Много в Москве было для нас всяческого, и радостного, и горького, и большого, и малого, и через нашу жизнь Москва прошла насквозь, проросла существа наши, людей московских. Но в судьбе некоторых из нас было и удаление из Москвы, расставание с нею…— временное ли? Или навсегда?
Есть в Москве улица Арбат. Некогда названа она была Улицей Св. Николая — по трем церквам Святителя на ней: Никола Плотник, Никола на Песках, Никола Явленный. Вокруг всякие улочки и переулочки, с именами затейливыми — Годеинский, Серебряный, Кривоарбатский. Этот последний в самой середине Арбата, рядом со зданием Военно-окружного суда — и переулок действительно кривой: назван правильно.
Вспоминая московскую свою жизнь, видишь, что и началась она и окончилась близ Арбата. На углу Спасо-Песковского было первое, юное наше пристанище, в этом Кривоарбатском последнее.
Вижу его теперь, через много лет, взором неравнодушным. Пристанище для времен революции и совсем неплохое: мы снимали в квартире артистки одной огромную комнату, сами ее обставили, устроили печку, в зимнюю стужу обогревали и боками своими. Прожили в ней полтора года. В эту-то комнату и пришел раз, поздно вечером, друг наш, издатель Гржебин. Вполголоса, в полутьме, говорили мы об отъезде: сам он уезжал в Берлин, там основывая издательство, вывозя и меня, и мою семью.
В эту комнату пришла первая иностранная виза — из Италии!
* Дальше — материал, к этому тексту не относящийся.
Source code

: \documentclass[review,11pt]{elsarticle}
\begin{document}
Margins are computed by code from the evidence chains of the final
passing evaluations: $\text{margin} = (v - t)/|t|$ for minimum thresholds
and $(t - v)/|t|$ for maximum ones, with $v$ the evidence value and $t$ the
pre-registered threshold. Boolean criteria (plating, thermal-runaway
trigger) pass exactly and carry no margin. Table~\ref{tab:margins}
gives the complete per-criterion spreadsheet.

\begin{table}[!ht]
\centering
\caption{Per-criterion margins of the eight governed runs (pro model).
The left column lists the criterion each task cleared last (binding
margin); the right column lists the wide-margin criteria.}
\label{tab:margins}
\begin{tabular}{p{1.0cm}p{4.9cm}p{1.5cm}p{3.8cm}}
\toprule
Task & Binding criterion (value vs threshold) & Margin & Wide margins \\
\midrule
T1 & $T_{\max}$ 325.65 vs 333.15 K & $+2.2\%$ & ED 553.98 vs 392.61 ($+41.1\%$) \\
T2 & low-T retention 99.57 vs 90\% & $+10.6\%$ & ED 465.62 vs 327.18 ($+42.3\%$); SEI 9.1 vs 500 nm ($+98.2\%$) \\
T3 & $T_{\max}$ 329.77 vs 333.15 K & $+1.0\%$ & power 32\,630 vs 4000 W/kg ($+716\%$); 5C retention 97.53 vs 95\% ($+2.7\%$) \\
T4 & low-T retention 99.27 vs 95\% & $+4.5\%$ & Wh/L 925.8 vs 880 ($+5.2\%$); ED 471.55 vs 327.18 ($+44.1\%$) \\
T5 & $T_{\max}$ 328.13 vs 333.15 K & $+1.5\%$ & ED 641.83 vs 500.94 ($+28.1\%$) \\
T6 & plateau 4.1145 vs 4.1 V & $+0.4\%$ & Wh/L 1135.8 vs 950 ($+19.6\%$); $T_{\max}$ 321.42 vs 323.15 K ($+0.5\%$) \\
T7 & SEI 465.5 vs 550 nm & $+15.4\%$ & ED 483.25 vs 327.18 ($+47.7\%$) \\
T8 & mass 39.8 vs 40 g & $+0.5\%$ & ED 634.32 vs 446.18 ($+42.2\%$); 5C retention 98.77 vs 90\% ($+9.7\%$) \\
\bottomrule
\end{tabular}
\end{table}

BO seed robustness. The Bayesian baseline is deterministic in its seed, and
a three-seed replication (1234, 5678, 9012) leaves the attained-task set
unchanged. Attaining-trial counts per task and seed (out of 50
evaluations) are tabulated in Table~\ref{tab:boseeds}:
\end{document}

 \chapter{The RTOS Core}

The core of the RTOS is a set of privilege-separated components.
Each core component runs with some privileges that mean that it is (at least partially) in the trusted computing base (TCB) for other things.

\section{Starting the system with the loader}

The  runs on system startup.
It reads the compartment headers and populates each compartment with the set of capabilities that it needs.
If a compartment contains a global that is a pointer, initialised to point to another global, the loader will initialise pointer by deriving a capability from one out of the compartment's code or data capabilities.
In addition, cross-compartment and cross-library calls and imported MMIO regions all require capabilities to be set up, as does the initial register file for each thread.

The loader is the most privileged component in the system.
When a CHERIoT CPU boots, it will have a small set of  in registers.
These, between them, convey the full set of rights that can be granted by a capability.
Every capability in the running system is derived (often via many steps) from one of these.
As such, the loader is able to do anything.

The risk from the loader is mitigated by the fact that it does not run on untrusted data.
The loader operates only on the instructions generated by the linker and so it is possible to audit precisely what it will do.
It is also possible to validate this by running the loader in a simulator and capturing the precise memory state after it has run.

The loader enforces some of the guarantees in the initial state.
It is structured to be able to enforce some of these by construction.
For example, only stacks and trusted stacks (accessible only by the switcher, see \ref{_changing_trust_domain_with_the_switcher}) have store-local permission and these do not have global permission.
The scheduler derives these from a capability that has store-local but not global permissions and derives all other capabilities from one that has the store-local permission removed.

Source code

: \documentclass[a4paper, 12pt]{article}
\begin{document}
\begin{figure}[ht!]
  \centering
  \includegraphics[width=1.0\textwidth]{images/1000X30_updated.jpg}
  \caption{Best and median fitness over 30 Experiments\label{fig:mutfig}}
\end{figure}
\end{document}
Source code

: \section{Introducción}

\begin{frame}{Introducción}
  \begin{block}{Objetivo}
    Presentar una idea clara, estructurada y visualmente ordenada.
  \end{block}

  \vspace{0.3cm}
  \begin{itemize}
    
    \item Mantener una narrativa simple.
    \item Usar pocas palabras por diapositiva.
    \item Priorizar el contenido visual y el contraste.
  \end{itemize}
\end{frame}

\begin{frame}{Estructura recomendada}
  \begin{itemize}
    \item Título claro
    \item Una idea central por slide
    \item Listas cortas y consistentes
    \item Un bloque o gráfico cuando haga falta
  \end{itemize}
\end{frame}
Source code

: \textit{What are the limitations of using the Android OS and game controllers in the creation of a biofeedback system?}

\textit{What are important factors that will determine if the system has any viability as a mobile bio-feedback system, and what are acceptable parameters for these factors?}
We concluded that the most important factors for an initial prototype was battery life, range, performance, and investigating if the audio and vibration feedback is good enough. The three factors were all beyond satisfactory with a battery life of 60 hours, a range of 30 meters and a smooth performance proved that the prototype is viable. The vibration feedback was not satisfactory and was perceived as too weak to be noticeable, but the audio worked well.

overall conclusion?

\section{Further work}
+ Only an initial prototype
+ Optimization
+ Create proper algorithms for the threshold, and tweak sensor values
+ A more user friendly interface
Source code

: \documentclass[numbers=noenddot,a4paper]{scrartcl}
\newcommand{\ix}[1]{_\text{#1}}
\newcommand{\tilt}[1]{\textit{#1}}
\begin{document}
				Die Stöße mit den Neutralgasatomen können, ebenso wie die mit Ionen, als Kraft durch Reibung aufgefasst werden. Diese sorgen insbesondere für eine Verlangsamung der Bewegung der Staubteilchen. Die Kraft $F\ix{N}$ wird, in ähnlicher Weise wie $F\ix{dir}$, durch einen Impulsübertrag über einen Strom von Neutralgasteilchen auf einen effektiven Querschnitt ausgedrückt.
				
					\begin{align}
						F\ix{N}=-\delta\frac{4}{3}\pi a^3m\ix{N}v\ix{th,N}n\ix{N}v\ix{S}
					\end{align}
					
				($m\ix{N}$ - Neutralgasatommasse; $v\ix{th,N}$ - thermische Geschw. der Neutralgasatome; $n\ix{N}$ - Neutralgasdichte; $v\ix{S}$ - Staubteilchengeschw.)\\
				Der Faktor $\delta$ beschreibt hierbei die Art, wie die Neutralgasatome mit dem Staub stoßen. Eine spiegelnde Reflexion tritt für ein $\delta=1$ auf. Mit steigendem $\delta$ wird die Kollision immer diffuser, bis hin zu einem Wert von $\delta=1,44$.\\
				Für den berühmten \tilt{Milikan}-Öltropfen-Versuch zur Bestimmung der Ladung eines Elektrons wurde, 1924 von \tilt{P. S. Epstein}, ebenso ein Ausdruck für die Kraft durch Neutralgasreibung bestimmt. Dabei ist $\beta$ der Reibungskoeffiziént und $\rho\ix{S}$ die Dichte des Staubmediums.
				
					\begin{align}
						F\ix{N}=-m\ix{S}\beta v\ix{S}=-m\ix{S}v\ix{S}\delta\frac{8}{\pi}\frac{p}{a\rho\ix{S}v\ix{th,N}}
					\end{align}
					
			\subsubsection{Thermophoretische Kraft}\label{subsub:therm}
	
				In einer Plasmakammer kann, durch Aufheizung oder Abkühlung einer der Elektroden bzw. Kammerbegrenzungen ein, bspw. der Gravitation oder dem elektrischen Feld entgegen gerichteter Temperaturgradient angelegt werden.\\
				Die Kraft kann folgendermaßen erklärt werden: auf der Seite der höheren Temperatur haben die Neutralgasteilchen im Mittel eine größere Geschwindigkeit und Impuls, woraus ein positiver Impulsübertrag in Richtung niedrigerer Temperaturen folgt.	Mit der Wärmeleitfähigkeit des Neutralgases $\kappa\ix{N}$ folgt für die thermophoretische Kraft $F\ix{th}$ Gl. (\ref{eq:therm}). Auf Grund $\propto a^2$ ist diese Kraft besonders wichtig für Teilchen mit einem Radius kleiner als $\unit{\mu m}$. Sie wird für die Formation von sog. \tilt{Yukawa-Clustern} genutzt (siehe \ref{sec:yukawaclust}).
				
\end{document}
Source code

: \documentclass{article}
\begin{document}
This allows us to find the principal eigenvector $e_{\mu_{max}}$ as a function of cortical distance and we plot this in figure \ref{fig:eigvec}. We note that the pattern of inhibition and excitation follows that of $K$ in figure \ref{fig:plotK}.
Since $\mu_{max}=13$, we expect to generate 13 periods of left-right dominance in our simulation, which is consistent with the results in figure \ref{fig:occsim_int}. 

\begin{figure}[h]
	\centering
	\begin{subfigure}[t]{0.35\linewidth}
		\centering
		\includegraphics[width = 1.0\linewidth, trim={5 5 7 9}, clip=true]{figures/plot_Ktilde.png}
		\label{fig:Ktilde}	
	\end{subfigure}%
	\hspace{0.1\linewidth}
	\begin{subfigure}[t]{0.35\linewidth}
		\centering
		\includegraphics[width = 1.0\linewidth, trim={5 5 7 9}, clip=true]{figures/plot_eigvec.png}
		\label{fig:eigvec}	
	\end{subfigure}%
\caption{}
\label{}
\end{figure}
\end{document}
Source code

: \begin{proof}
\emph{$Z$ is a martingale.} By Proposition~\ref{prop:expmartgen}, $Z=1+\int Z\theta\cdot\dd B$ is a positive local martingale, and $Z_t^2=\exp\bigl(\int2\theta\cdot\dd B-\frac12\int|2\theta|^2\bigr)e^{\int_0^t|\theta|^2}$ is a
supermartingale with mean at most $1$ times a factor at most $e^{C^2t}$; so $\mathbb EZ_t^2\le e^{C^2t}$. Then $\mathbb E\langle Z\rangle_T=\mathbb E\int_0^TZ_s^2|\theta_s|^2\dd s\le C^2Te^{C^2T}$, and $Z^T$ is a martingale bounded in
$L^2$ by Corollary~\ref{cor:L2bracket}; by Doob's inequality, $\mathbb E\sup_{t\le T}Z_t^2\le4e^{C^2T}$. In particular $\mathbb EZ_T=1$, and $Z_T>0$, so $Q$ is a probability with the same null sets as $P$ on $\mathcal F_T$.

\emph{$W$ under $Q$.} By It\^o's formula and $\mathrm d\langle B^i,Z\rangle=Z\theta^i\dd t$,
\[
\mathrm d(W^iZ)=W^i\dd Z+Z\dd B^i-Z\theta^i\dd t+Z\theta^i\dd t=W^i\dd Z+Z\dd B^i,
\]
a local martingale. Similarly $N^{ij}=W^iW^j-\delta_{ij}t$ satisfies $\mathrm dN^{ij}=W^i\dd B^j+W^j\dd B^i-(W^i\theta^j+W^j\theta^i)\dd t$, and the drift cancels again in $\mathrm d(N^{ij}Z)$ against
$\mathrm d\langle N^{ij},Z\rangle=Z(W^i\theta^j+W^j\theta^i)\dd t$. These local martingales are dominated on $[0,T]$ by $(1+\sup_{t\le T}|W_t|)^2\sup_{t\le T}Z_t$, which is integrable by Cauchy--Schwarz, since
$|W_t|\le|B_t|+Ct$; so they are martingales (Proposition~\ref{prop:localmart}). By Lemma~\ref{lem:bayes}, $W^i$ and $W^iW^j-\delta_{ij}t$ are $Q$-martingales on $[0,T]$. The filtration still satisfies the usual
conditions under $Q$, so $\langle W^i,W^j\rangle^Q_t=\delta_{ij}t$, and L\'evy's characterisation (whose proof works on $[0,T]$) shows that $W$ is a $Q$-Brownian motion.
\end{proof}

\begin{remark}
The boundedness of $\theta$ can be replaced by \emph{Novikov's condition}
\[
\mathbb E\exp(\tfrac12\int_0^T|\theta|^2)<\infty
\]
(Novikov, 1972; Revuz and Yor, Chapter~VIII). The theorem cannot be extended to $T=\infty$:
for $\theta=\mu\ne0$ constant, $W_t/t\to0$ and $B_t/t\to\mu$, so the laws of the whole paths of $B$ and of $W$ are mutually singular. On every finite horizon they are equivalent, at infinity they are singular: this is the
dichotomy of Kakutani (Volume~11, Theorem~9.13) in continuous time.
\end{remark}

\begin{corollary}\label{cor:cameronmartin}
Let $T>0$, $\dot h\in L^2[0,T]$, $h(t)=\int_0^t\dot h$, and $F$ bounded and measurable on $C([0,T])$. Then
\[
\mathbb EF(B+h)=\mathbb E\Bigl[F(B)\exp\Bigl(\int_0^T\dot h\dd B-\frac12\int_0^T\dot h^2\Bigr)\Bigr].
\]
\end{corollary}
Отсюда мы уезжали.
Отсюда же, мысленно, веду я рассказ и сейчас — о последних моих днях на родине.

* * *

Та весна была теплая, почти жаркий май, и довольно пыльный. Много приходилось путешествовать по учреждениям…— грязноватые лестницы, очереди, товарищи, штемпеля, бланки. ‘Из Ч. К. разрешения еще нет’, значит, опять ждать: комиссариат иностранных дел без чеки ничего не даст.
Все равно мы терпели, ждали, дело серьезное. Сила же терпения и упорства велика. Одна бумажка выйдет, ждешь другую, один штемпель прибавился, и то хлеб, ждешь следующего. Удостоверения, разрешения — без конца.
Но конец все-таки пришел. Однажды, в начале июня, взобравшись на очередной третий этаж, получил я две красные паспортные книжки с фотографиями, печатями и подписями. Сохраняю их — след прошлого, а отчасти — знак хода судеб: на восьмой странице книжечек этих, по голубоватой сетке бумаги красными чернилами подпись: Г. Ягода. С ним рядом, мельче и тусклее: М. Трилиссер.
Участи Трилиссера я не знаю, судьба Ягоды всем известна. Не без содрогания смотришь теперь на эти имена, но тогда меньше всего я о них думал. Сквозь всю усталость пробивалось лишь одно: выпустили! Едем.
По улицам нес документы благопристойно. Дома же разложил их по полу и — надо сознаться — протанцевал над ними.
А между тем дело ведь шло об отъезде из родного города, родной земли! Мы покидали самых близких. Хоть и говорили, что на время, и в сознательной, освещенной части души так, как будто, и было, но в потемках глубин… Все-таки мы не колебались. Нас несла уже некая сила — корабли у пристани, на дальний запад, прочь от Трои пылающей. Это судьба. Все текло в жизни нашей к отъезду. То одно, то другое удалялось из комнаты — что дарили, а что продавали. И все ближе, ближе…

* * *

В Москве в эти дни шел большой политический процесс — эсеров. Процесс был многолюдный, публика волновалась, и все требовали смерти. На защиту приезжал из Бельгии Вандервельде. На Виндавском вокзале, откуда мы должны были уезжать, ему устроили такой прием, какого европейский человек не ожидал: орали и свистали, бросали камни, даже и ругали его по-французски. Это, кажется, его удивило, он не знал, что так распространен его язык в России (если бы знал, что несколько мальчишек специально были обучены, изображая народ, удивление его убавилось бы).
Приговор приготовили, разумеется, загодя, но ему надо было дать характер воли народа. Решили сделать это, ‘поднять массы’.
Молочница, носившая нам молоко, тоже была из масс.
Накануне дня манифестации сказала моей жене:
— Завтра, барыня, прямо все пойдем. Вся Москва.
— Куда же это?
— И со знаменами, со флагами. Этих вот, как их там… чтобы требовать наказания.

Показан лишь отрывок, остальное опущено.